When it comes to defending former Mayor Marion Barry, I had felt the deadline was still far off. But this winter, with Barry clearly unraveling before our eyes, it’s time to remember the good, nearly great things that this unique and reckless man has done for the city.

You could put it in the terms of historic preservation. Barry is like a crumbling but spectacular building; rather than tear it down, we should remember and celebrate its part in city history.
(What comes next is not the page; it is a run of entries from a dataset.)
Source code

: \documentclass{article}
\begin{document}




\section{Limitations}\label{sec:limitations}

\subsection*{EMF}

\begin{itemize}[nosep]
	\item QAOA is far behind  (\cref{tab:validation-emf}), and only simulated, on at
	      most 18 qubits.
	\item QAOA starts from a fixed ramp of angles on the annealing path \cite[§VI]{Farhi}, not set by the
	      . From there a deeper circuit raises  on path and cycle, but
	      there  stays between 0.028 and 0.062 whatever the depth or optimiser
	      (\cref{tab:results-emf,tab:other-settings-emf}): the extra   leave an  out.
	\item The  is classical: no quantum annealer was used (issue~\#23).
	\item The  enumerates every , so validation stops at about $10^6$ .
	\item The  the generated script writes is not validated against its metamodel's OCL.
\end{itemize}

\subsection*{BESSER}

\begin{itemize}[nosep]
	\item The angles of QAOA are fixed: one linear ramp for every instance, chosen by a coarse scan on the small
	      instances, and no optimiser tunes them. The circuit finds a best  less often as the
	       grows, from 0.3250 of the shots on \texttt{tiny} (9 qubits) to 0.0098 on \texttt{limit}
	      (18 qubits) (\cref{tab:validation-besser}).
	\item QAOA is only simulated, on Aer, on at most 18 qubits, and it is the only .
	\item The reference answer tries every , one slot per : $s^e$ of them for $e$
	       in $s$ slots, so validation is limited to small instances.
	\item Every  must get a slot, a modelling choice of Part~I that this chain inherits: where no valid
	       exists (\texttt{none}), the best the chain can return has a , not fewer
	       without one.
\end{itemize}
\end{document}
Add up the incredible grocery-robbery story, with the former mayor (in his own mind) betrayed by hustlers and stickup men, whom he basically loved. There was an unwritten code, he said, because he was their friend, that they would not victimize him. Pile on the remarkable nonfunctioning trash-to-energy machine, the tax evasion with sentencing in a week, the trips to hospital for exhaustion, the frequent absences from duty as Ward 8’s city councilman — and you have a picture of a man in free fall.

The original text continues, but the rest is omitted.